Tag: Galaxy S2

  • Increase internal storage memory for Apps on Galaxy SII

    I had two main reasons to replace my good old Galaxy SII (GT-I9100): I wanted a larger screen and much more space for the Apps. But since yesterday, only one reason remains: a larger screen. I ave indeed successfully increased the storage for the Apps from 2GB to 6GB thanks to a tutorial from “Techotv“.

    Click to Read More

    Samsung Galaxy S2 has 16GB of internal storage out of which 14GB space is available, but not the entire available capacity is usable for apps installation. Unlike modern smartphones like Galaxy S4, our galaxy S2 has two internal partition, known as Device Memory (about 2GB) and USB Storage (the rest i.e. about 12GB). Device memory is the location where apps are usually installed. USB Storage is the location where data (apps data like those of games), user files are stored.

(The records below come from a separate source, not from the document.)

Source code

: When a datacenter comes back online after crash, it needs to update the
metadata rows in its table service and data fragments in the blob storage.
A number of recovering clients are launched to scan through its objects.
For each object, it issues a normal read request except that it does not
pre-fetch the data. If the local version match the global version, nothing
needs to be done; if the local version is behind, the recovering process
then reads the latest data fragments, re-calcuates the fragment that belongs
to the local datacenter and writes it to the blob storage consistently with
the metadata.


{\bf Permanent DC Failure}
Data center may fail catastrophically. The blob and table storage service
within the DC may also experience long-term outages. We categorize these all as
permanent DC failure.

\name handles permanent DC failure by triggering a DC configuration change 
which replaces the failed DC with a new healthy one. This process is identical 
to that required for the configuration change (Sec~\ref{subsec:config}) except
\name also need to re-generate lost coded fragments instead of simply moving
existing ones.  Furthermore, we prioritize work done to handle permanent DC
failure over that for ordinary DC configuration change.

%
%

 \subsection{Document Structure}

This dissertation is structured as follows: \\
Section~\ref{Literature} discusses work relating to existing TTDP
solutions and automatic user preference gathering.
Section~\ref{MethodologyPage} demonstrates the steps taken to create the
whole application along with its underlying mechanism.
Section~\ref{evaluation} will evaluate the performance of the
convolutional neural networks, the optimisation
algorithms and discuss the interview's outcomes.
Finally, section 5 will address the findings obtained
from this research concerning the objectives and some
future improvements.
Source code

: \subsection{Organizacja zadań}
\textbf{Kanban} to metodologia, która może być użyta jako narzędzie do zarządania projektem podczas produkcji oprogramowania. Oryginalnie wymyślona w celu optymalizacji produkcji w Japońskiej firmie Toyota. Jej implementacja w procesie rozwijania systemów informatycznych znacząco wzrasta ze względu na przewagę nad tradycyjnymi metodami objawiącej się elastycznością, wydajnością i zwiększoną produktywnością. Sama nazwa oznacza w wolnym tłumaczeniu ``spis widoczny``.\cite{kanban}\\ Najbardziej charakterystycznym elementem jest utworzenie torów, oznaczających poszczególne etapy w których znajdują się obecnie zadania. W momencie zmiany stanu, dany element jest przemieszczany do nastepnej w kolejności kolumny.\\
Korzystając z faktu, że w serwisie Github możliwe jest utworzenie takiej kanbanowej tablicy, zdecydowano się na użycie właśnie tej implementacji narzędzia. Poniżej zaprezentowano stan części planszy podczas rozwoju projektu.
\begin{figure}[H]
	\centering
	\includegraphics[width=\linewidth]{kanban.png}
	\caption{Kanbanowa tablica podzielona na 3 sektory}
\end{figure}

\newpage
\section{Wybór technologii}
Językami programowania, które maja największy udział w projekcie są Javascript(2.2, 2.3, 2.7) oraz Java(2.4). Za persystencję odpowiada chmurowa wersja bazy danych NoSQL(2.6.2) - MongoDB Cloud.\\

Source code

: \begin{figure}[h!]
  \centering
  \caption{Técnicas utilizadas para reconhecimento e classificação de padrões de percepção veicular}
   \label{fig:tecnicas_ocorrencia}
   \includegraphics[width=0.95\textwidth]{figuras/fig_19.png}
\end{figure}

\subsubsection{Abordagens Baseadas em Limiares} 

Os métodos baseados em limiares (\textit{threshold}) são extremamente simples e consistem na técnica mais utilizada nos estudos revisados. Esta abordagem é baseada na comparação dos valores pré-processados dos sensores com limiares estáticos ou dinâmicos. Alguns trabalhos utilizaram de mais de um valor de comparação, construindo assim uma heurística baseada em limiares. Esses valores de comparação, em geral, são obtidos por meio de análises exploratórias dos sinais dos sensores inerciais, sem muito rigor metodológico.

So, even though you might have lots of internal storage space available, you might face storage issues during apps installation because you’ve just about 2GB available for apps. In this tutorial, we’ll see how we can increase device memory partition and decrease usb storage partition to accommodate as many apps as we want on our beloved Galaxy s2 smartphone.

    Posted => here <= on JANUARY 3, 2014 by SAURABH

    Important Notices:

    1. This tutorial is for Samsung Galaxy SII (GT-I9100) model only !!!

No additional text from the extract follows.